▸ DATASET RECORDS:
——
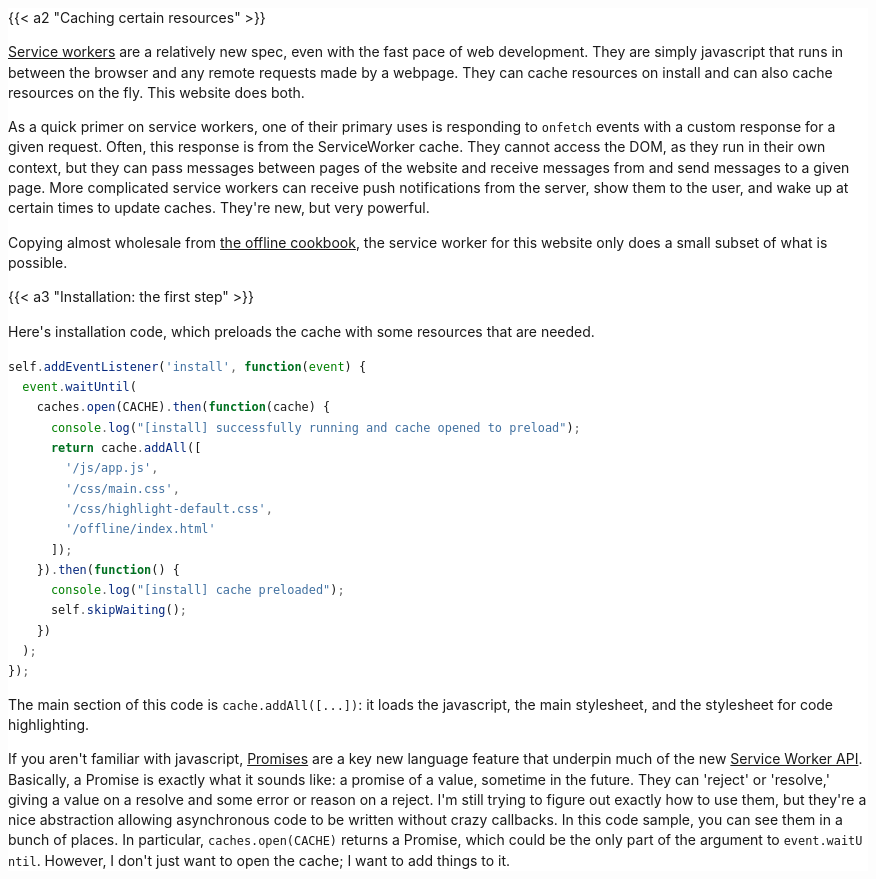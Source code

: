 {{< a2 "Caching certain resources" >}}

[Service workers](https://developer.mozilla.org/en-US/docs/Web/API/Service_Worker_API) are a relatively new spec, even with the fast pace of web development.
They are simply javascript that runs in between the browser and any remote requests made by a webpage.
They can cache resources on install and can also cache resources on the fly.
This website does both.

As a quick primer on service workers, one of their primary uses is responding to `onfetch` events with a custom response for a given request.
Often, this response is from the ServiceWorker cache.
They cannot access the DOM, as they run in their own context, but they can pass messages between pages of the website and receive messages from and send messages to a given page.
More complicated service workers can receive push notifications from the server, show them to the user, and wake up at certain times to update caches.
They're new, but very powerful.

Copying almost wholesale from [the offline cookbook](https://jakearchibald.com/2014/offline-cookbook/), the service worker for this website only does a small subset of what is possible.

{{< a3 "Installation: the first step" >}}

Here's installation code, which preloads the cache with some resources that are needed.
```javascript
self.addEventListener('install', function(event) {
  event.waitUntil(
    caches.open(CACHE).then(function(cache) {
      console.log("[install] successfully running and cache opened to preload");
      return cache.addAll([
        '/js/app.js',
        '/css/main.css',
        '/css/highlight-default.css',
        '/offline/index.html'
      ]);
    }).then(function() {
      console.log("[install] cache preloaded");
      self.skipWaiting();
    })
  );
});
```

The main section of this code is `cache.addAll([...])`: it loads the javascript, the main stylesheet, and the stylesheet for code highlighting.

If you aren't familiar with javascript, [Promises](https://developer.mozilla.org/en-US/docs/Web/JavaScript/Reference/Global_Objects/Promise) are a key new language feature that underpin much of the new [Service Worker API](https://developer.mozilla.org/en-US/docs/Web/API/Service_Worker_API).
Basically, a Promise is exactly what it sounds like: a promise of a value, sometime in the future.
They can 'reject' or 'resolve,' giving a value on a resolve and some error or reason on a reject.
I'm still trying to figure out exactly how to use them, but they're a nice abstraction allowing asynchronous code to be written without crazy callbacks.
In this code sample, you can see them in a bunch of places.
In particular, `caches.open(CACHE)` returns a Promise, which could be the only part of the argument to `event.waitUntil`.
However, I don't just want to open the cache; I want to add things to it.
——
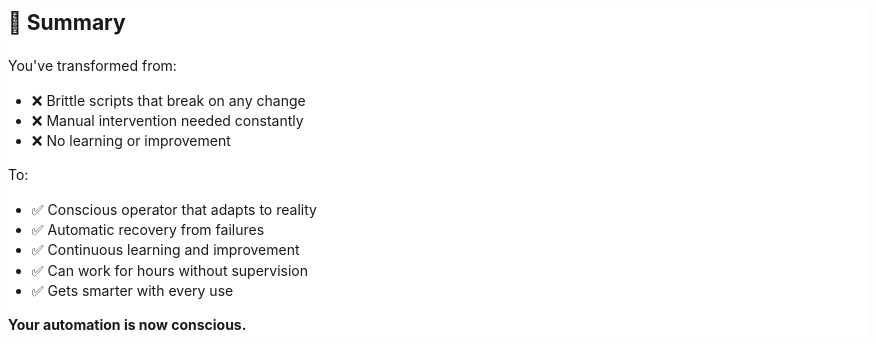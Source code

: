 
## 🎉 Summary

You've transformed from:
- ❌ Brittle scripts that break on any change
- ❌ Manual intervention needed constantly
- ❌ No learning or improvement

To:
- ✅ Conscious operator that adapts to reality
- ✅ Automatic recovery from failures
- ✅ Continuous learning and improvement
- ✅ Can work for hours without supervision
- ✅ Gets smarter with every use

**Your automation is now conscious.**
——
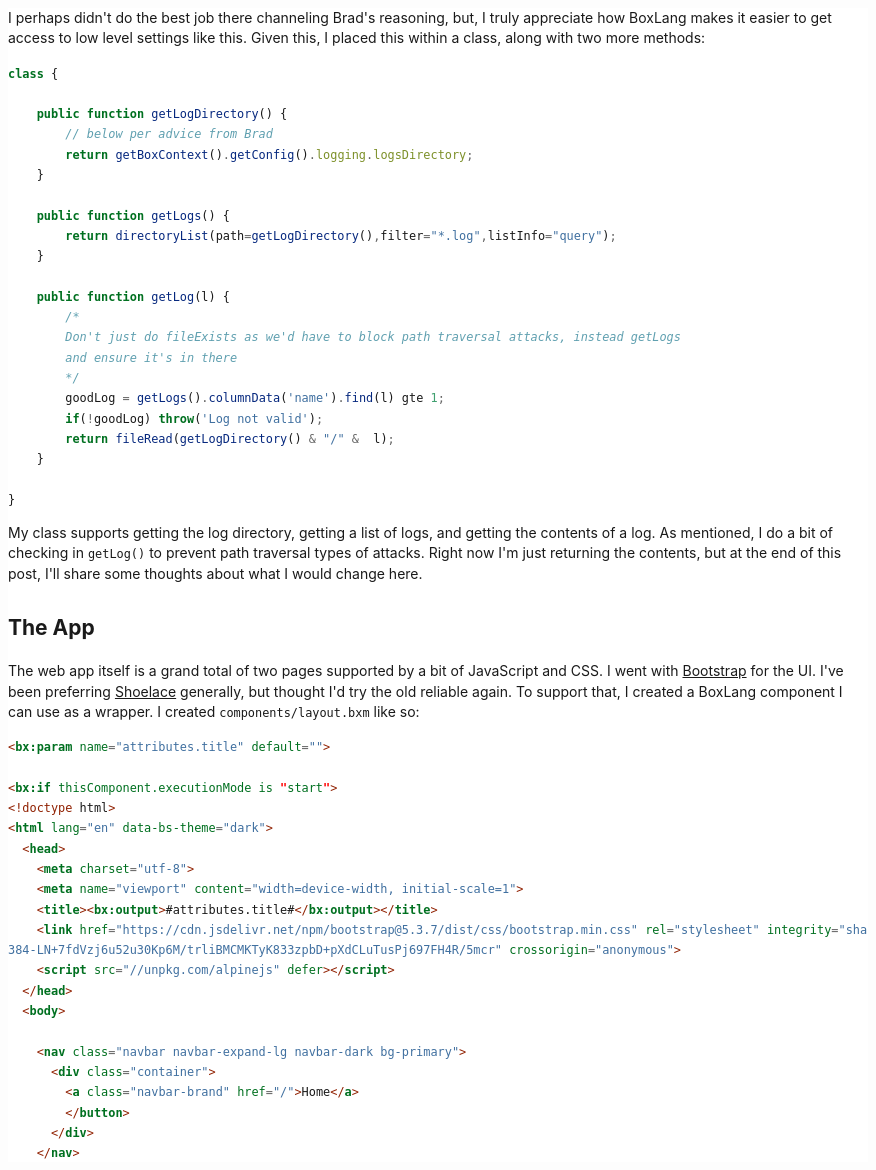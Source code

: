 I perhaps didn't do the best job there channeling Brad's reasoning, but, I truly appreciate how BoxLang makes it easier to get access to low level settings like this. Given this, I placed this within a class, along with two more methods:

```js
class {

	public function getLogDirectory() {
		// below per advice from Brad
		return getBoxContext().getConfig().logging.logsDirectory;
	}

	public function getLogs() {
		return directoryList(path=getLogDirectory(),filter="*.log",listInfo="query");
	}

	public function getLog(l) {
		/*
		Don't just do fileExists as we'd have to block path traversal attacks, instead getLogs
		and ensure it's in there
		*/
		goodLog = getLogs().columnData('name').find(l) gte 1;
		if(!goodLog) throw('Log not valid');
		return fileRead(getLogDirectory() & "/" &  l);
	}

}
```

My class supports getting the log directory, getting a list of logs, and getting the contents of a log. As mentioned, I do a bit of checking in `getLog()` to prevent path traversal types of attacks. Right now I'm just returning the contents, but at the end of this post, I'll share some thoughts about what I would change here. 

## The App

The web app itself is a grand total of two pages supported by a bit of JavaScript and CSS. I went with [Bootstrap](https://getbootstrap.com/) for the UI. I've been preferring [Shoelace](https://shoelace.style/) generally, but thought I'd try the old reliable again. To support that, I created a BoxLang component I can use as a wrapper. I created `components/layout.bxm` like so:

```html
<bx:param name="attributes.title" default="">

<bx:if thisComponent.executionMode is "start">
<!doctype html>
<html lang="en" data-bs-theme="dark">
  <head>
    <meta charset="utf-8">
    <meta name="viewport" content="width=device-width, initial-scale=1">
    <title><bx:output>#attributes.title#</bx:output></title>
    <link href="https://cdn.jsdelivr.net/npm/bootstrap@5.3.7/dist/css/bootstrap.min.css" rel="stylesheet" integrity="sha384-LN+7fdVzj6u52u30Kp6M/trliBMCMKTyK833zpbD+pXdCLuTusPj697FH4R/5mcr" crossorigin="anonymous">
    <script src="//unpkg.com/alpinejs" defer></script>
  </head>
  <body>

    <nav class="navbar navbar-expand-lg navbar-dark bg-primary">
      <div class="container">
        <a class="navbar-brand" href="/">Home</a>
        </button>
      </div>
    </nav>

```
——
▸ GOAL OF THE EXERCISE: If the word "certain" is on a line above, return that line.

▸ TASK OUTPUT:
: {{< a2 "Caching certain resources" >}}
More complicated service workers can receive push notifications from the server, show them to the user, and wake up at certain times to update caches.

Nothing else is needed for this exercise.